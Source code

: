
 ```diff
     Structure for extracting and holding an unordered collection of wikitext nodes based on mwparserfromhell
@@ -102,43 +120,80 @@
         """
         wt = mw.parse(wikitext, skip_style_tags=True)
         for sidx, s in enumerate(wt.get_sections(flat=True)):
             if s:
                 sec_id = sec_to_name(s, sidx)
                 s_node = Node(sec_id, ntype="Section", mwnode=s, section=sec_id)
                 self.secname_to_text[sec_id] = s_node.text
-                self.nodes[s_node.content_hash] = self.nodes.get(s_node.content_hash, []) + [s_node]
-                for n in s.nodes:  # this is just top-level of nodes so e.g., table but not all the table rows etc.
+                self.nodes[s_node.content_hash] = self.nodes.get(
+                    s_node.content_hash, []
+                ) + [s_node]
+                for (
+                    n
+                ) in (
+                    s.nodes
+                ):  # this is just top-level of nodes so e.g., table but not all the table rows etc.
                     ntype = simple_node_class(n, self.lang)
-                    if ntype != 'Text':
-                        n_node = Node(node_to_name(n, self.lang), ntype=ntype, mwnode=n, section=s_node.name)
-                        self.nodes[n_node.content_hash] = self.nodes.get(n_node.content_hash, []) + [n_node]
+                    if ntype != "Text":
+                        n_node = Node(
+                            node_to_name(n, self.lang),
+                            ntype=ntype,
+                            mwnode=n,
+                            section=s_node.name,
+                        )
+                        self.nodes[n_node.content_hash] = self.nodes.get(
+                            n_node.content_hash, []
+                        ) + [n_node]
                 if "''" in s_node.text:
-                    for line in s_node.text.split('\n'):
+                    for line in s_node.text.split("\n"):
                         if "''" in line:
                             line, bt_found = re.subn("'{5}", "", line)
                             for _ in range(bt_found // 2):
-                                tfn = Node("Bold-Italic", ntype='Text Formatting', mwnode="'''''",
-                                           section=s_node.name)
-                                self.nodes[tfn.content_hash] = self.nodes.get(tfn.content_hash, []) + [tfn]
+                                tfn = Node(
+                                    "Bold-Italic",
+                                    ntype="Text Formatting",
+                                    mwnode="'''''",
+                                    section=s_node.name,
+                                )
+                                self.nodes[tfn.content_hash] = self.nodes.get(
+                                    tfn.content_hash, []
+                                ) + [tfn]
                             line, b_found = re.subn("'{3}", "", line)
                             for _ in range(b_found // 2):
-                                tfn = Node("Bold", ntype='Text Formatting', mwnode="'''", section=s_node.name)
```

##########

Required action: Reproduce all entries exactly, leaving each one whole.

Your solution:
Source code

:
 ```diff
     Structure for extracting and holding an unordered collection of wikitext nodes based on mwparserfromhell
@@ -102,43 +120,80 @@
         """
         wt = mw.parse(wikitext, skip_style_tags=True)
         for sidx, s in enumerate(wt.get_sections(flat=True)):
             if s:
                 sec_id = sec_to_name(s, sidx)
                 s_node = Node(sec_id, ntype="Section", mwnode=s, section=sec_id)
                 self.secname_to_text[sec_id] = s_node.text
-                self.nodes[s_node.content_hash] = self.nodes.get(s_node.content_hash, []) + [s_node]
-                for n in s.nodes:  # this is just top-level of nodes so e.g., table but not all the table rows etc.
+                self.nodes[s_node.content_hash] = self.nodes.get(
+                    s_node.content_hash, []
+                ) + [s_node]
+                for (
+                    n
+                ) in (
+                    s.nodes
+                ):  # this is just top-level of nodes so e.g., table but not all the table rows etc.
                     ntype = simple_node_class(n, self.lang)
-                    if ntype != 'Text':
-                        n_node = Node(node_to_name(n, self.lang), ntype=ntype, mwnode=n, section=s_node.name)
-                        self.nodes[n_node.content_hash] = self.nodes.get(n_node.content_hash, []) + [n_node]
+                    if ntype != "Text":
+                        n_node = Node(
+                            node_to_name(n, self.lang),
+                            ntype=ntype,
+                            mwnode=n,
+                            section=s_node.name,
+                        )
+                        self.nodes[n_node.content_hash] = self.nodes.get(
+                            n_node.content_hash, []
+                        ) + [n_node]
                 if "''" in s_node.text:
-                    for line in s_node.text.split('\n'):
+                    for line in s_node.text.split("\n"):
                         if "''" in line:
                             line, bt_found = re.subn("'{5}", "", line)
                             for _ in range(bt_found // 2):
-                                tfn = Node("Bold-Italic", ntype='Text Formatting', mwnode="'''''",
-                                           section=s_node.name)
-                                self.nodes[tfn.content_hash] = self.nodes.get(tfn.content_hash, []) + [tfn]
+                                tfn = Node(
+                                    "Bold-Italic",
+                                    ntype="Text Formatting",
+                                    mwnode="'''''",
+                                    section=s_node.name,
+                                )
+                                self.nodes[tfn.content_hash] = self.nodes.get(
+                                    tfn.content_hash, []
+                                ) + [tfn]
                             line, b_found = re.subn("'{3}", "", line)
                             for _ in range(b_found // 2):
-                                tfn = Node("Bold", ntype='Text Formatting', mwnode="'''", section=s_node.name)
```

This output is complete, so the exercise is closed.